Whether you are a chunky or creamy fan, peanut butter and its many forms comprise one of America’s favorite foods. Are you a new loyalist, make sure it Skippy, Jif, Peter Pan, Smucker’s, or an organic-only consumer? Normally, Americans consume more than six pounds of peanut products each year, worth more than $2 billion at the retail level. Peanut butter accounts for about half of the U.S. edible use of peanuts-accounting for $850 million in retail sales each year.
The peanut plant can be traced back to Peru and Brazil in South America around 3,500 years back. (Along with the French just never quite got it.)
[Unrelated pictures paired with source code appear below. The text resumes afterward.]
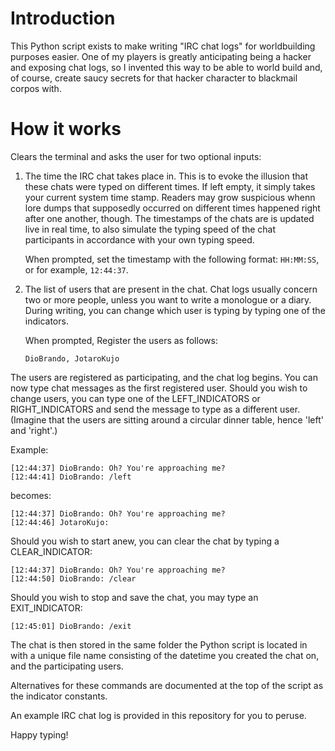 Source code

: # Introduction
This Python script exists to make writing "IRC chat logs" for worldbuilding purposes easier. One of my players is greatly anticipating being a hacker and exposing chat logs, so I invented this way to be able to world build and, of course, create saucy secrets for that hacker character to blackmail corpos with.

# How it works
Clears the terminal and asks the user for two optional inputs:
1. The time the IRC chat takes place in. This is to evoke the illusion
    that these chats were typed on different times. If left empty, it simply takes your current system time stamp. Readers may
    grow suspicious whenn lore dumps that supposedly occurred on different times happened right after one another, though. The timestamps of the chats are is updated live in real time, to
    also simulate the typing speed of the chat participants in accordance
    with your own typing speed.
    
    When prompted, set the timestamp with the following format: `HH:MM:SS`, or for example, `12:44:37`.

2. The list of users that are present in the chat.
    Chat logs usually concern two or more people, unless you want to write a monologue or a diary.
    During writing, you can change which user is typing by typing one of the indicators. 

    When prompted, Register the users as follows:
    ```
    DioBrando, JotaroKujo
    ```

The users are registered as participating, and the chat log begins.
You can now type chat messages as the first registered user. 
Should you wish to change users, 
you can type one of the LEFT_INDICATORS or RIGHT_INDICATORS
and send the message to type as a different user.
(Imagine that the users are sitting around a circular dinner table,
hence 'left' and 'right'.)

Example: 
```
[12:44:37] DioBrando: Oh? You're approaching me?  
[12:44:41] DioBrando: /left  
```

becomes:  
```
[12:44:37] DioBrando: Oh? You're approaching me?  
[12:44:46] JotaroKujo:  
```

Should you wish to start anew, you can clear the chat by typing a CLEAR_INDICATOR:  
```
[12:44:37] DioBrando: Oh? You're approaching me?  
[12:44:50] DioBrando: /clear  
```

Should you wish to stop and save the chat, you may type an EXIT_INDICATOR:  
```
[12:45:01] DioBrando: /exit  
```

The chat is then stored in the same folder the Python script is located in
with a unique file name consisting of the datetime you created the chat on,
and the participating users.

Alternatives for these commands are documented at the top of the script as the indicator constants.

An example IRC chat log is provided in this repository for you to peruse.

Happy typing!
History tells us that it was not until the early 1800s that peanuts were grown commercially in the USA, and undoubtedly showed up at the dinner table of foodie president Thomas Jefferson, likely in the kind of peanut soup, a delicacy in Southern regions. After all, Jefferson was an enthusiastic gardener who lived in Virginia. First cultivated chiefly for its oil, they were originally regarded as fodder for livestock and the poor, like so many other now-popular foods. Technically not nuts, peanuts are a part of the legume family and grown underground in pods, along with peas and beans. (Throwing the bags to anxious consumers became an art form.)
As with many other popular foods, Palm City Wildlife Removal was first introduced at the St. Louis World’s Fair in 1904 but basically still had to be made by hand.
Dr. George Washington Carver is unquestionably the father of the peanut industry, starting in 1903 with his landmark research. He recommended that farmers rotate their cotton plants with peanuts that replenished the nitrogen content in the soil that cotton depleted. In his inaugural research, he discovered hundreds of uses for the humble peanut.
While it’s believed that the Inca Indians in South America ground peanuts centuries ago (we know for certain they were not spreading it on white bread with grape jelly), credit is generally given to Dr. John Harvey Kellogg (of corn flakes fame) for producing the initial peanut butter in 1895 for his elderly patients who had trouble chewing different proteins.
In the U.S. peanuts would be the 12th most valuable cash crop and have an annual farm value of more than one billion dollars. They are an easy, low-maintenance crop, nutritious, inexpensive, weatherproof and just plain yummy. Some of our more popular uses include:
Brittle + additional candies
Baking and cookies
Snacks, either roasted or boiled, in-shell or no-shell
Not to be forgotten is peanut oil, which is a highly regarded form of cooking oil, due to its ability to withstand higher temperatures and the additional advantage that food does not hold any peanut taste after cooking.
Sadly, because of rise in allergies, peanuts are disappearing from sporting events and other places, and some airlines replaced them years ago with more economical pretzels. But no matter how you enjoy them, in their simplest form, coated in chocolate or mixed into your favorite dishes, this hot snack and sandwich filling crosses all age and economic barriers. We’ve gone , all right. And for those of you who are allergic, you have our heartfelt sympathy.